While a handful teams have inquired about Clevenger’s status this offseason, none has offered him so much as a minor league contract.
“I try not to think about it too much,” Clevenger said. “I try to hold out hope that a couple lines on Twitter won’t end my career. I’m trying to think positive. I want people to know who I really am as a person. I want an opportunity to show people my tweets aren’t who I am or who I want to be.
“I’ve spent all offseason trying to become a better person. Learn different cultures. The history of the United States.”

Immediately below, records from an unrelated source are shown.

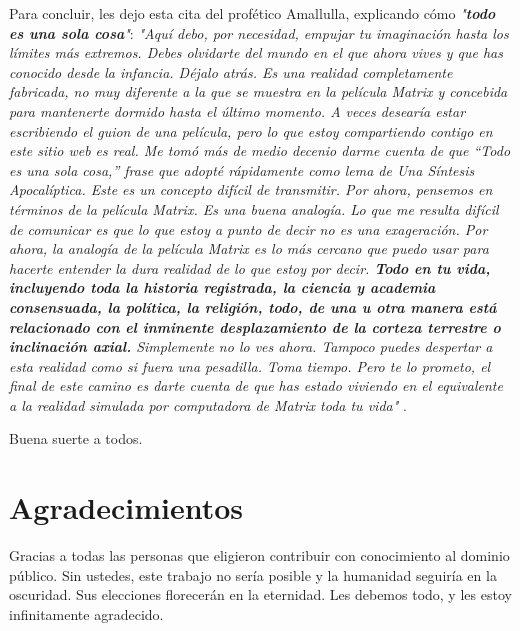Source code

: \documentclass[10pt,twocolumn,letterpaper]{article}
\begin{document}
Para concluir, les dejo esta cita del profético Amallulla, explicando cómo \textit{"\textbf{todo es una sola cosa}"}: \textit{"Aquí debo, por necesidad, empujar tu imaginación hasta los límites más extremos. Debes olvidarte del mundo en el que ahora vives y que has conocido desde la infancia. Déjalo atrás. Es una realidad completamente fabricada, no muy diferente a la que se muestra en la película Matrix y concebida para mantenerte dormido hasta el último momento. A veces desearía estar escribiendo el guion de una película, pero lo que estoy compartiendo contigo en este sitio web es real. Me tomó más de medio decenio darme cuenta de que “Todo es una sola cosa,” frase que adopté rápidamente como lema de Una Síntesis Apocalíptica. Este es un concepto difícil de transmitir. Por ahora, pensemos en términos de la película Matrix. Es una buena analogía. Lo que me resulta difícil de comunicar es que lo que estoy a punto de decir no es una exageración. Por ahora, la analogía de la película Matrix es lo más cercano que puedo usar para hacerte entender la dura realidad de lo que estoy por decir. \textbf{Todo en tu vida, incluyendo toda la historia registrada, la ciencia y academia consensuada, la política, la religión, todo, de una u otra manera está relacionado con el inminente desplazamiento de la corteza terrestre o inclinación axial.} Simplemente no lo ves ahora. Tampoco puedes despertar a esta realidad como si fuera una pesadilla. Toma tiempo. Pero te lo prometo, el final de este camino es darte cuenta de que has estado viviendo en el equivalente a la realidad simulada por computadora de Matrix toda tu vida"} \cite{33,34}.

Buena suerte a todos.

\section{Agradecimientos}

Gracias a todas las personas que eligieron contribuir con conocimiento al dominio público. Sin ustedes, este trabajo no sería posible y la humanidad seguiría en la oscuridad. Sus elecciones florecerán en la eternidad. Les debemos todo, y les estoy infinitamente agradecido.

\clearpage
\twocolumn

{\small
\renewcommand{\refname}{Referencias}


}
\end{document}
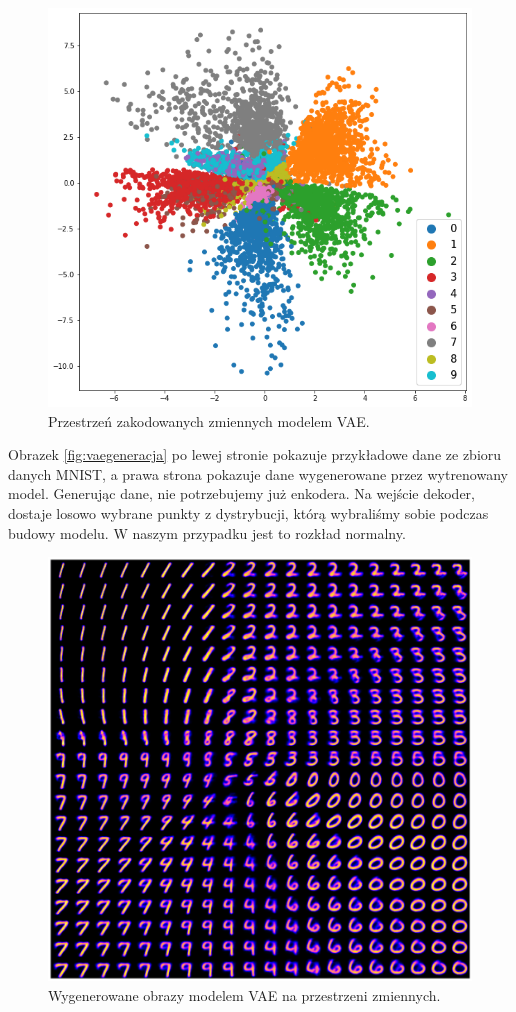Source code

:\documentclass[a4paper,12pt]{book} %
\begin{document}
\begin{figure}[h!]
	\centering
	\includegraphics[width=14cm]{vaelatentspace.png}
	\caption{Przestrzeń zakodowanych zmiennych modelem VAE.}
	\label{fig:vaelatent}
\end{figure}
Obrazek \ref{fig:vaegeneracja} po lewej stronie pokazuje przykładowe dane ze zbioru danych MNIST, a prawa strona pokazuje dane wygenerowane przez wytrenowany model. Generując dane, nie potrzebujemy już enkodera. Na wejście dekoder, dostaje losowo wybrane punkty z dystrybucji, którą wybraliśmy sobie podczas budowy modelu. W naszym przypadku jest to rozkład normalny.
\begin{figure}[h!]
	\centering
	\includegraphics[width=14cm]{vaelatentgen.png}
	\caption{Wygenerowane obrazy modelem VAE na przestrzeni zmiennych.}
	\label{fig:vaelatentgen}
\end{figure}
\end{document}
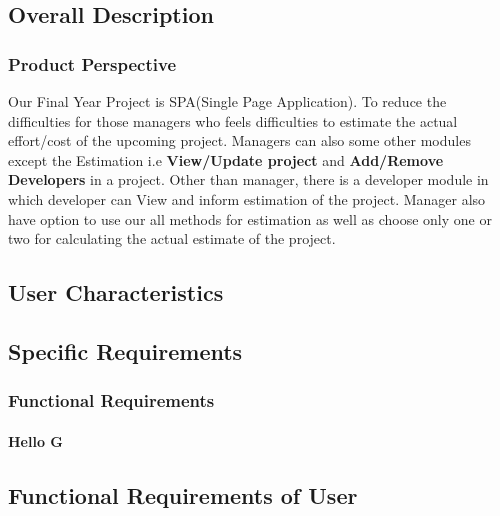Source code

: \subsection{Overall Description}
\subsubsection{Product Perspective}
Our Final Year Project is SPA(Single Page Application). To reduce the difficulties for those managers who feels 
difficulties to estimate the actual effort/cost of the upcoming project. Managers can also some other modules except
the Estimation i.e {\bfseries View/Update project} and {\bfseries Add/Remove Developers} in a project. Other than manager, there is a developer module in which developer 
can View and inform estimation of the project. Manager also have option to use our all methods for estimation as well as choose only one or two for calculating the actual estimate of the project.

    
\subsection{User Characteristics}
\blindtext[2]

\subsection{Specific Requirements}
\blindtext[2]

\subsubsection{Functional Requirements}
\paragraph{Hello G}

\subsection{Functional Requirements of User}


\newpage

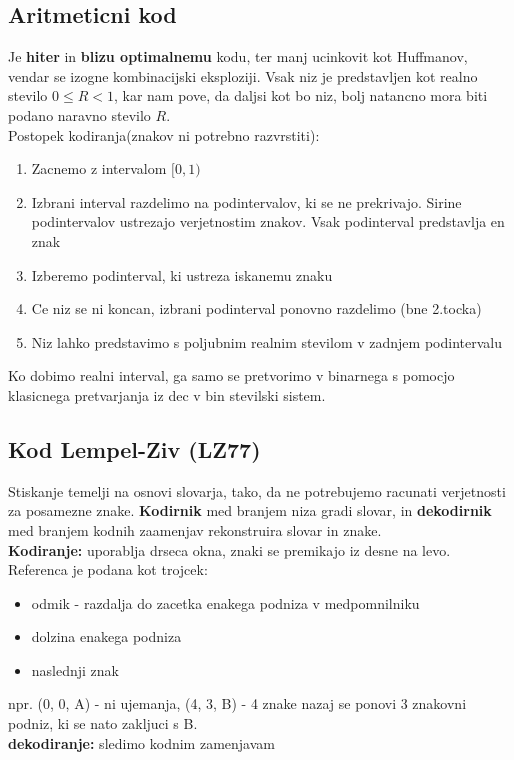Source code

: \documentclass{article}
\begin{document}
\begin{multicols}{3}
\subsection{Aritmeticni kod}
Je \textbf{hiter} in \textbf{blizu optimalnemu} kodu, ter manj ucinkovit kot Huffmanov,
vendar se izogne kombinacijski eksploziji.
Vsak niz je predstavljen kot realno stevilo $0 \leq R < 1$, kar nam pove, da daljsi kot bo niz,
bolj natancno mora biti podano naravno stevilo $R$.\\
Postopek kodiranja(znakov ni potrebno razvrstiti):
\begin{enumerate}
    \item Zacnemo z intervalom $[0, 1)$
    \item Izbrani interval razdelimo na  podintervalov, ki se ne prekrivajo. Sirine podintervalov ustrezajo
        verjetnostim znakov. Vsak podinterval predstavlja en znak
    \item Izberemo podinterval, ki ustreza iskanemu znaku
    \item Ce niz se ni koncan, izbrani podinterval ponovno razdelimo (bne 2.tocka)
    \item Niz lahko predstavimo s poljubnim realnim stevilom v zadnjem podintervalu
\end{enumerate}
Ko dobimo realni interval, ga samo se pretvorimo v binarnega s pomocjo klasicnega pretvarjanja
iz dec v bin stevilski sistem.

\subsection{Kod Lempel-Ziv (LZ77)} 
Stiskanje temelji na osnovi slovarja, tako, da ne potrebujemo
racunati verjetnosti za posamezne znake. \textbf{Kodirnik}
med branjem niza gradi slovar, in \textbf{dekodirnik} med branjem
kodnih zaamenjav rekonstruira slovar in znake.\\
\textbf{Kodiranje:} uporablja drseca okna, znaki se premikajo iz desne na levo.
Referenca je podana kot trojcek:
\begin{itemize}
    \item odmik - razdalja do zacetka enakega podniza v medpomnilniku
    \item dolzina enakega podniza
    \item naslednji znak
\end{itemize}
npr. (0, 0, A) - ni ujemanja, (4, 3, B) - 4 znake nazaj se ponovi 3 znakovni podniz, ki se nato zakljuci s B.\\
\textbf{dekodiranje:} sledimo kodnim zamenjavam


\end{multicols}
\end{document}

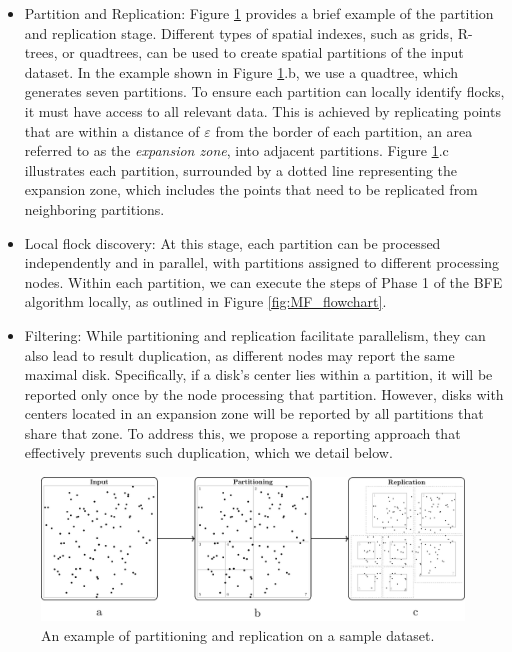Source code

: \begin{itemize}
    \item Partition and Replication: Figure \ref{fig:partrep} provides a brief example of the partition and replication stage. Different types of spatial indexes, such as grids, R-trees, or quadtrees, can be used to create spatial partitions of the input dataset. In the example shown in Figure \ref{fig:partrep}.b, we use a quadtree, which generates seven partitions. To ensure each partition can locally identify flocks, it must have access to all relevant data. This is achieved by replicating points that are within a distance of $\varepsilon$ from the border of each partition, an area referred to as the \textit{expansion zone}, into adjacent partitions. Figure \ref{fig:partrep}.c illustrates each partition, surrounded by a dotted line representing the expansion zone, which includes the points that need to be replicated from neighboring partitions.

    \item Local flock discovery: At this stage, each partition can be processed independently and in parallel, with partitions assigned to different processing nodes. Within each partition, we can execute the steps of Phase 1 of the BFE algorithm locally, as outlined in Figure \ref{fig:MF_flowchart}.

    \item Filtering: While partitioning and replication facilitate parallelism, they can also lead to result duplication, as different nodes may report the same maximal disk. Specifically, if a disk's center lies within a partition, it will be reported only once by the node processing that partition. However, disks with centers located in an expansion zone will be reported by all partitions that share that zone. To address this, we propose a reporting approach that effectively prevents such duplication, which we detail below.
\end{itemize}

\begin{figure}
    \centering
    \includegraphics[width=\linewidth]{chapter4/figures/MF_stages/P123}
    \caption{An example of partitioning and replication on a sample dataset.}\label{fig:partrep}
\end{figure}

Throughout the winter, Clevenger engaged with a number of black people inside and outside the game to better understand their place within it as well as society. Between conversations about racial inequality and suggestions of documentaries to watch, including “Slavery by Another Name” and Ava DuVernay’s “13th, ” Clevenger said he gained a clearer perspective on why his tweets were wrong.
“I see how people could be hurt,” he said. “I see how people can take it as being racist. I don’t have hatred in my body because of race or religion or gender. If I had to do it all over again, I definitely wouldn’t have posted those tweets. That’s not the person I am.
“I come from a struggling family. I understand people’s pain when they come to that. I grew up around it. I had friends who didn’t have much of anything, but they’re my friends. I don’t judge people on how much money they have or their race or their gender or what religion they practice. I don’t hate people because of that type of thing.”
Clevenger said he has studied the Black Lives Matter movement, and while he disagreed with some of President Obama’s policies, “I respected Obama as our president.” Clevenger is particularly regretful over the use of the word thug, a loaded phrase whose connotation he said he did not realize. “At the time, I didn’t,” Clevenger said. “I wasn’t thinking when I wrote it. Now I know better. Not everybody is a thug.” Clevenger’s feelings on kneeling for the national anthem, as Colin Kaepernick and others were doing at the time, remains the same: “He’s free to exercise his rights. I don’t hold it against him. I’m just not for it. But he has his right to kneel for the anthem.”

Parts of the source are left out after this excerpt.